LONDON: Scientists have created the first full map of mosquito immune cells and found a new type of cell that could have a role in how mosquitos are able to fight off malaria.

The findings, published in the journal Science, could help scientists uncover new ways of preventing mosquitos from spreading the malaria parasite to people and break the chain of transmission, the researchers said.

Malaria affects more than 200 million people worldwide and killed an estimated 405,000 people in 2018 – most of them babies and children under five years old. It is caused by Plasmodium parasites, which are spread in the bites of female Anopheles mosquitoes.

“We discovered a rare but important new cell type, which we called a megacyte, which could be involved in immune priming and which appears to switch on further immune responses to the Plasmodium parasite,” said Oliver Billker, a molecular infection expert at Sweden’s Umeå University, who co-led the work.

The mosquito immune system controls how the insect can transmit parasites or viruses, Billker’s team explained in the study, but until now, scientists knew little about the cell types involved.

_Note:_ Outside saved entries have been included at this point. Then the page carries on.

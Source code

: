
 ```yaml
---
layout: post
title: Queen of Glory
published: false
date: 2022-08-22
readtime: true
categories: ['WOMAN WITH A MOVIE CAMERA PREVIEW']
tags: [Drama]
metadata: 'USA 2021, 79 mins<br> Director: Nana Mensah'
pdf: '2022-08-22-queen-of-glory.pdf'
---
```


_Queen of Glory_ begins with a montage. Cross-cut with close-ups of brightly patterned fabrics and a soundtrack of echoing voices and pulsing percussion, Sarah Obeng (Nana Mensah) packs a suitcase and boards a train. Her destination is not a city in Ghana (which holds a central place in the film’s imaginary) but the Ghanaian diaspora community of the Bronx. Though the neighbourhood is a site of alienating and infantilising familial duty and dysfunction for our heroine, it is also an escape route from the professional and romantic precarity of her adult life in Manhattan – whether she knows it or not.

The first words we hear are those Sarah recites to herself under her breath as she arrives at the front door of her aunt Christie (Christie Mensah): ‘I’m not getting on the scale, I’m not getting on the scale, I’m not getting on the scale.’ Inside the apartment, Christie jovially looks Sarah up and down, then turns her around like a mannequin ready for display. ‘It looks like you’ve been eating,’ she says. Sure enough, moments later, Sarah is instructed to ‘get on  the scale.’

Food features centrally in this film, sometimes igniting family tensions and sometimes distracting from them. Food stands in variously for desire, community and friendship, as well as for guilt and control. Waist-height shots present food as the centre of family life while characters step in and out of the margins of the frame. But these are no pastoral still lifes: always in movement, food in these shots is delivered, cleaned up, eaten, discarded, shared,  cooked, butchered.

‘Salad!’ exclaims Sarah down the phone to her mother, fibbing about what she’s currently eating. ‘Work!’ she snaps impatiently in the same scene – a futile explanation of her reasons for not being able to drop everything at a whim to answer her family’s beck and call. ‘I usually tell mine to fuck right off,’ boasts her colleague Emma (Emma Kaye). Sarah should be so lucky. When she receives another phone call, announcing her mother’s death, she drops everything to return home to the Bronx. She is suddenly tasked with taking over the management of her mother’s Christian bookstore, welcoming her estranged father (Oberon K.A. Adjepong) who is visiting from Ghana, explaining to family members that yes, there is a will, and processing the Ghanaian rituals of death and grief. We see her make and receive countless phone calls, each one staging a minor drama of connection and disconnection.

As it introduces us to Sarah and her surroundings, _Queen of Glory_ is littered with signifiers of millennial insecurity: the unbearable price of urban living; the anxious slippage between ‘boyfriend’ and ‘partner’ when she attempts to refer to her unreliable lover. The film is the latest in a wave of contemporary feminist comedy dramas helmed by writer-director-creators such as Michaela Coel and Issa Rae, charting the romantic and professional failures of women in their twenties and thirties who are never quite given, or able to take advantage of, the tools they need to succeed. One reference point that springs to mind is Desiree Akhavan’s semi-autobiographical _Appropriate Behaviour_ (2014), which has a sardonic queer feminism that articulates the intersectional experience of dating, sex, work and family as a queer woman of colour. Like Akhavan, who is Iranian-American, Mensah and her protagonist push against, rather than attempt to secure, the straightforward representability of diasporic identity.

The team studied both Anopheles gambiae mosquitos, which transmit malaria, and Aedes aegypti mosquitos, which carry viruses that cause other human infectious diseases such as Dengue fever, Chikungunya and Zika.

They analysed more than 8,500 individual immune cells to see exactly which genes were switched on in each cell and to identify molecular markers for each unique cell type.

“Mosquitos appear to have a sweet spot of immunity to parasites like malaria, with enough immunity to the infection that it doesn’t kill the mosquito but not enough to remove the parasite,” said Sarah Teichmann, an expert at Britain’s Wellcome Sanger Institute who co-led the study.